Search the entries below. Return every line that has "projections" in it.
______________________________
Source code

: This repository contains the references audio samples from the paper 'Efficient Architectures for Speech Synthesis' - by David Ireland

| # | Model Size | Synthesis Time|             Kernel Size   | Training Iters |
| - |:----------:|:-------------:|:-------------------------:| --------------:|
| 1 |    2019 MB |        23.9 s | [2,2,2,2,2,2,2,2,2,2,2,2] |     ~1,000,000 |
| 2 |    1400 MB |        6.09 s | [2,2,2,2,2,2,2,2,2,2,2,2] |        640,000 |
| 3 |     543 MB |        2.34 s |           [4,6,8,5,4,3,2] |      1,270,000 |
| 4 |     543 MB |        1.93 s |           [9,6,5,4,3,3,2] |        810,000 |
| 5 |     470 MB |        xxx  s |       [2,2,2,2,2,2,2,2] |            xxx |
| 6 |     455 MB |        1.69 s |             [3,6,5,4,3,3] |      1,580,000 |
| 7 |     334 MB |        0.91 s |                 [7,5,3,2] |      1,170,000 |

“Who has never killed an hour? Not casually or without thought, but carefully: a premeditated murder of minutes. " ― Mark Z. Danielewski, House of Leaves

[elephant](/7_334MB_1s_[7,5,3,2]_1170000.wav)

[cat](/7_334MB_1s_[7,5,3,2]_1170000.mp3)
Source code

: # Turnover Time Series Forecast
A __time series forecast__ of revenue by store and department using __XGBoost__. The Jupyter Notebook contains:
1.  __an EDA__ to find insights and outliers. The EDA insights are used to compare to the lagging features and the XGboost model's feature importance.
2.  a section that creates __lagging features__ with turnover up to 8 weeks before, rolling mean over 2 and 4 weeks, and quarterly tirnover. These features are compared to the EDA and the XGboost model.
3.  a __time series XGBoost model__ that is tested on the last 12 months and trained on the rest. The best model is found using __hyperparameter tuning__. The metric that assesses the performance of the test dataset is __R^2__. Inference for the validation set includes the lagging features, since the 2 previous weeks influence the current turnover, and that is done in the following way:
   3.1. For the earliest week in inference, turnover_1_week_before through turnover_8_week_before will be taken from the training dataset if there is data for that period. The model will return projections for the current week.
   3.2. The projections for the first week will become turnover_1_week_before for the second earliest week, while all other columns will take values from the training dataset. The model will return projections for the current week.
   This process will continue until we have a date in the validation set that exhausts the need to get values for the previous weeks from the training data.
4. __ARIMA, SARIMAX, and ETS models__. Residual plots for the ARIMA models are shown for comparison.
______________________________
▸ Written response:
   3.1. For the earliest week in inference, turnover_1_week_before through turnover_8_week_before will be taken from the training dataset if there is data for that period. The model will return projections for the current week.
   3.2. The projections for the first week will become turnover_1_week_before for the second earliest week, while all other columns will take values from the training dataset. The model will return projections for the current week.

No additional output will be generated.